Como o ESG pode crescer no Brasil?
De acordo com Eliete, apesar de o ESG ter ganhado importância no mercado, o Brasil precisa crescer mais no desenvolvimento dessas boas práticas, o que deve começar pelos gestores das companhias.
"Em um estudo que fizemos na KPMG, vimos que 55% das empresas listadas no Novo Mercado (nível de maior exigência de governança na B3) divulgam informações socioambientais. Na minha visão, é um porcentual ainda baixo", afirma a sócia. "Acho que ainda tem um processo de muita evolução, de fazer parte da pauta de discussão de um conselho de administração e dos agentes de governança da companhia."
Como funcionam os índices de sustentabilidade da B3?
A B3 tem dois índices específicos relacionados à sustentabilidade ambiental: O Índice de Sustentabilidade Empresarial (ISE) e o Índice Carbono Eficiente (ICO2).
O ISE foi o 4º índice de sustentabilidade criado no mundo, em 2005, do qual participam 30 empresas, com 36 ações, o que equivale a cerca de 40% do valor de mercado da B3.
As companhias detentoras das 200 ações mais líquidas da B3 são convidadas para participar e o processo pressupõe o preenchimento de um questionário composto por 7 dimensões: Econômico-Financeiro, Geral, Ambiental, Governança Corporativa, Social, Mudança do Clima e Natureza do Produto. Depois disso, um conselho do ISE seleciona até 40 empresas para compor a carteira do índice, com vigência anual.
O ICO2, é composto pelas ações das companhias participantes do índice IBrX-100 (100 mais líquidas) que aceitaram participar dessa iniciativa (voluntariamente) e que dão transparência às suas emissões de gases efeito estufa.
De maio a agosto, a carteira tem 26 empresas, com 28 ações, correspondendo a cerca de 52% do valor de mercado da B3.
Existem outros tipos de investimentos ESG?
A B3 também tem outros dois produtos que são caracterizados como investimentos verdes, ou seja, que valorizam aspectos ambientais de negócios:
- Green Bonds: instrumentos de dívida emitidos por empresas, governos e entidades multilaterais negociados nos mercados de capitais com o objetivo de atrair capital para projetos socioambientais.
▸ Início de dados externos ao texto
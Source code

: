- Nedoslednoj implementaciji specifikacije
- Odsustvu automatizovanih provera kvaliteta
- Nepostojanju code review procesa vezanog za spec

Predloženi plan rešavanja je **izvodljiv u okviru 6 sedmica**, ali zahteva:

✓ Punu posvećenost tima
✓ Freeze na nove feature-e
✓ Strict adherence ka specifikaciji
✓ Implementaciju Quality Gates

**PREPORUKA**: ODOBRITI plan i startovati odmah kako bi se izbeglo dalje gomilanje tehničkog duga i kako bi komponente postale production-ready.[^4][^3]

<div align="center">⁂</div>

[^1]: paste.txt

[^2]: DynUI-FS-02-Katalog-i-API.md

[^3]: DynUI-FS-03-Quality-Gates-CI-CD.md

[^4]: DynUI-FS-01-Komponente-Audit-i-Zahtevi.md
- Crédito de Descarbonização (CBio): é uma das ferramentas adotadas pela Política Nacional de Biocombustíveis (RenovaBio) para atingir metas anuais de descarbonização para o setor de combustíveis. Esses créditos são emitidos por produtores e importadores de biocombustíveis e, em contrapartida, os distribuidores de combustíveis fósseis têm metas anuais de descarbonização calculadas com base na proporção de combustíveis fósseis que comercializam. De acordo com a B3, adquirir CBIOs é a única forma de atingimento dessas metas.
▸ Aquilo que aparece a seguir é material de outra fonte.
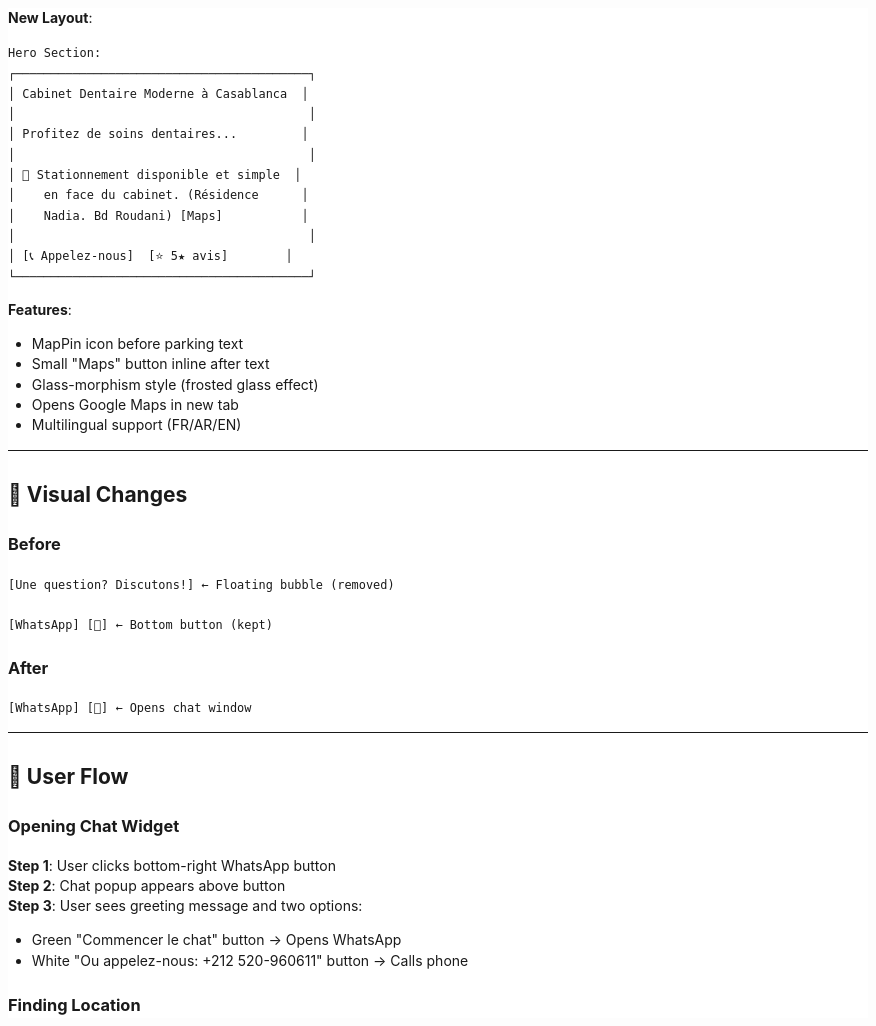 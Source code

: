 **New Layout**:
```
Hero Section:
┌─────────────────────────────────────────┐
│ Cabinet Dentaire Moderne à Casablanca  │
│                                         │
│ Profitez de soins dentaires...         │
│                                         │
│ 📍 Stationnement disponible et simple  │
│    en face du cabinet. (Résidence      │
│    Nadia. Bd Roudani) [Maps]           │
│                                         │
│ [📞 Appelez-nous]  [⭐ 5★ avis]        │
└─────────────────────────────────────────┘
```

**Features**:
- MapPin icon before parking text
- Small "Maps" button inline after text
- Glass-morphism style (frosted glass effect)
- Opens Google Maps in new tab
- Multilingual support (FR/AR/EN)

---

## 🎨 Visual Changes

### **Before**
```
[Une question? Discutons!] ← Floating bubble (removed)

[WhatsApp] [💬] ← Bottom button (kept)
```

### **After**
```
[WhatsApp] [💬] ← Opens chat window
```

---

## 📱 User Flow

### **Opening Chat Widget**

**Step 1**: User clicks bottom-right WhatsApp button  
**Step 2**: Chat popup appears above button  
**Step 3**: User sees greeting message and two options:
- Green "Commencer le chat" button → Opens WhatsApp
- White "Ou appelez-nous: +212 520-960611" button → Calls phone

### **Finding Location**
Como praticar o ESG na minha empresa?
Para implementar práticas ESG nas companhias, Gleice sugere que se utilizem parâmetros já existentes para avaliar quais são as metas prioritárias e estruturar um plano de acordo com as demandas do mercado.
"É muito importante que as companhias utilizem as diretrizes ESG como uma referência de boas práticas. Tanto o ISE quanto o ICO2 servem como um referencial teórico das práticas das companhias e auxiliam os investidores em suas estratégias de investimento", aponta a superintendente da B3.
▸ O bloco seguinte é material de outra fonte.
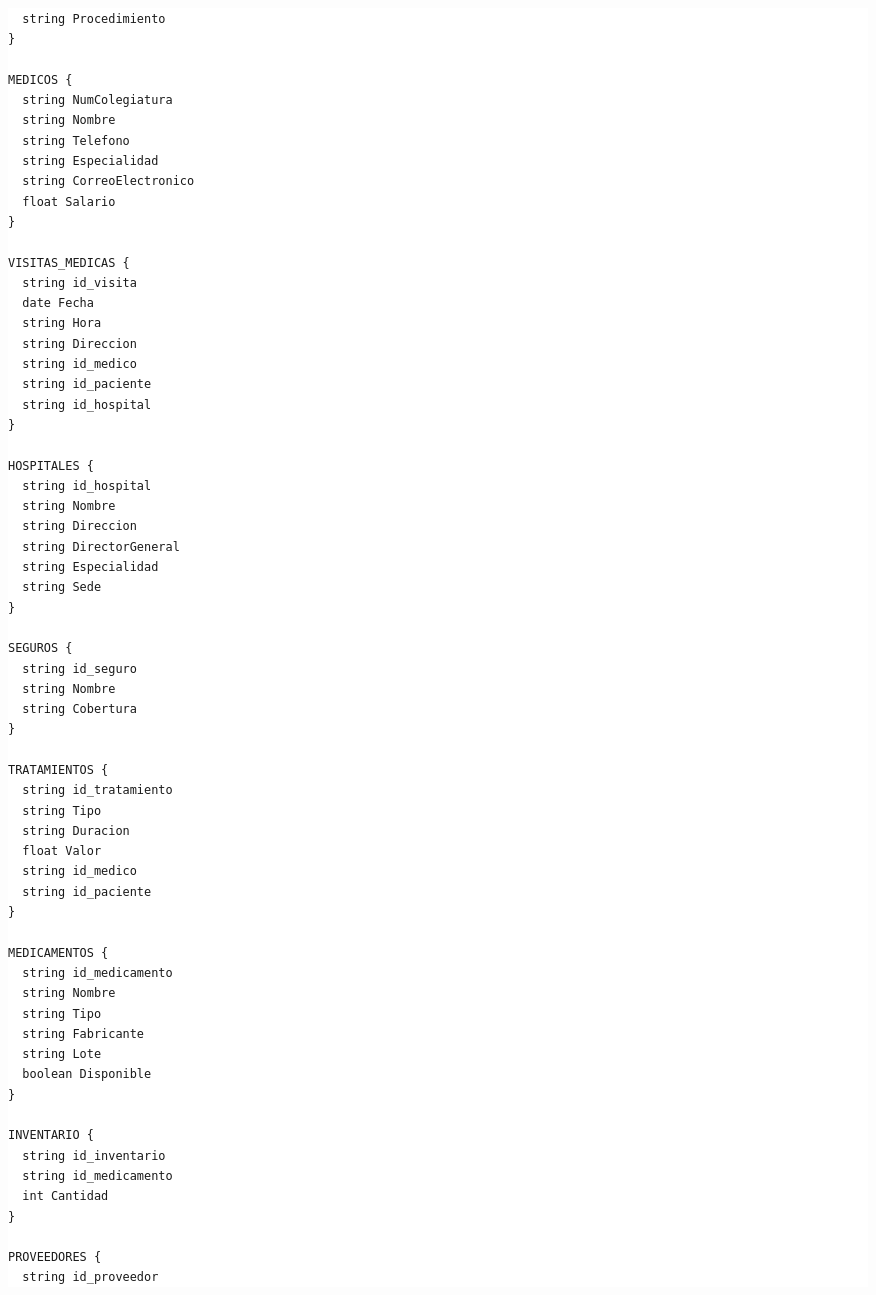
 ``` mermaid
  string Procedimiento
}

MEDICOS {
  string NumColegiatura
  string Nombre
  string Telefono
  string Especialidad
  string CorreoElectronico
  float Salario
}

VISITAS_MEDICAS {
  string id_visita
  date Fecha
  string Hora
  string Direccion
  string id_medico
  string id_paciente
  string id_hospital
}

HOSPITALES {
  string id_hospital
  string Nombre
  string Direccion
  string DirectorGeneral
  string Especialidad
  string Sede
}

SEGUROS {
  string id_seguro
  string Nombre
  string Cobertura
}

TRATAMIENTOS {
  string id_tratamiento
  string Tipo
  string Duracion
  float Valor
  string id_medico
  string id_paciente
}

MEDICAMENTOS {
  string id_medicamento
  string Nombre
  string Tipo
  string Fabricante
  string Lote
  boolean Disponible
}

INVENTARIO {
  string id_inventario
  string id_medicamento
  int Cantidad
}

PROVEEDORES {
  string id_proveedor
```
Para o sócio-diretor de consultoria em ESG da KPMG, boa parte das empresas já conta com iniciativas importantes, mas é preciso estruturá-las de forma unificada, o que possibilita a análise completa de todos os três aspectos.
"Muitas vezes, as empresas e os fundos já têm uma série de práticas alinhadas com o ESG, talvez com outro nome ou não estejam estruturadas. Acho que temos um bom caminho já percorrido, e o que está faltando é o próximo passo: mensurar esses impactos e estruturar de uma forma mais holística, integrada a todos esses fatores", afirma Zibas.